TASK PROMPT: Would you please write out only the lines running from the top of the listing through the one holding "tecnologías digitales. Contiene", exactly, with both ends kept and pictures left out?

* * * *

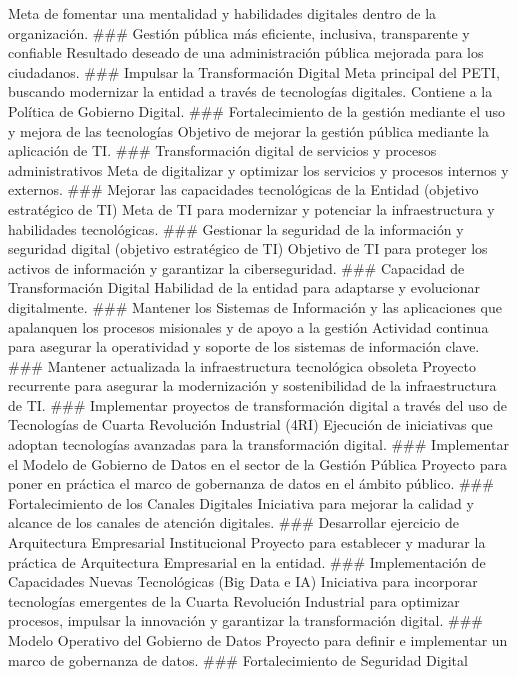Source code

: \documentclass[
	a4paper, %
	12pt, %
]{include/CSSullivanBusinessReport}
\begin{document}
Meta de fomentar una mentalidad y habilidades digitales dentro de la
organización. \#\#\# Gestión pública más eficiente, inclusiva,
transparente y confiable Resultado deseado de una administración pública
mejorada para los ciudadanos. \#\#\# Impulsar la Transformación Digital
Meta principal del PETI, buscando modernizar la entidad a través de
tecnologías digitales. Contiene a la Política de Gobierno Digital.
\#\#\# Fortalecimiento de la gestión mediante el uso y mejora de las
tecnologías Objetivo de mejorar la gestión pública mediante la
aplicación de TI. \#\#\# Transformación digital de servicios y procesos
administrativos Meta de digitalizar y optimizar los servicios y procesos
internos y externos. \#\#\# Mejorar las capacidades tecnológicas de la
Entidad (objetivo estratégico de TI) Meta de TI para modernizar y
potenciar la infraestructura y habilidades tecnológicas. \#\#\#
Gestionar la seguridad de la información y seguridad digital (objetivo
estratégico de TI) Objetivo de TI para proteger los activos de
información y garantizar la ciberseguridad. \#\#\# Capacidad de
Transformación Digital Habilidad de la entidad para adaptarse y
evolucionar digitalmente. \#\#\# Mantener los Sistemas de Información y
las aplicaciones que apalanquen los procesos misionales y de apoyo a la
gestión Actividad continua para asegurar la operatividad y soporte de
los sistemas de información clave. \#\#\# Mantener actualizada la
infraestructura tecnológica obsoleta Proyecto recurrente para asegurar
la modernización y sostenibilidad de la infraestructura de TI. \#\#\#
Implementar proyectos de transformación digital a través del uso de
Tecnologías de Cuarta Revolución Industrial (4RI) Ejecución de
iniciativas que adoptan tecnologías avanzadas para la transformación
digital. \#\#\# Implementar el Modelo de Gobierno de Datos en el sector
de la Gestión Pública Proyecto para poner en práctica el marco de
gobernanza de datos en el ámbito público. \#\#\# Fortalecimiento de los
Canales Digitales Iniciativa para mejorar la calidad y alcance de los
canales de atención digitales. \#\#\# Desarrollar ejercicio de
Arquitectura Empresarial Institucional Proyecto para establecer y
madurar la práctica de Arquitectura Empresarial en la entidad. \#\#\#
Implementación de Capacidades Nuevas Tecnológicas (Big Data e IA)
Iniciativa para incorporar tecnologías emergentes de la Cuarta
Revolución Industrial para optimizar procesos, impulsar la innovación y
garantizar la transformación digital. \#\#\# Modelo Operativo del
Gobierno de Datos Proyecto para definir e implementar un marco de
gobernanza de datos. \#\#\# Fortalecimiento de Seguridad Digital
\end{document}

* * * *

WRITTEN ANSWER:
Source code

: \documentclass[
	a4paper, %
	12pt, %
]{include/CSSullivanBusinessReport}
\begin{document}
Meta de fomentar una mentalidad y habilidades digitales dentro de la
organización. \#\#\# Gestión pública más eficiente, inclusiva,
transparente y confiable Resultado deseado de una administración pública
mejorada para los ciudadanos. \#\#\# Impulsar la Transformación Digital
Meta principal del PETI, buscando modernizar la entidad a través de
tecnologías digitales. Contiene a la Política de Gobierno Digital.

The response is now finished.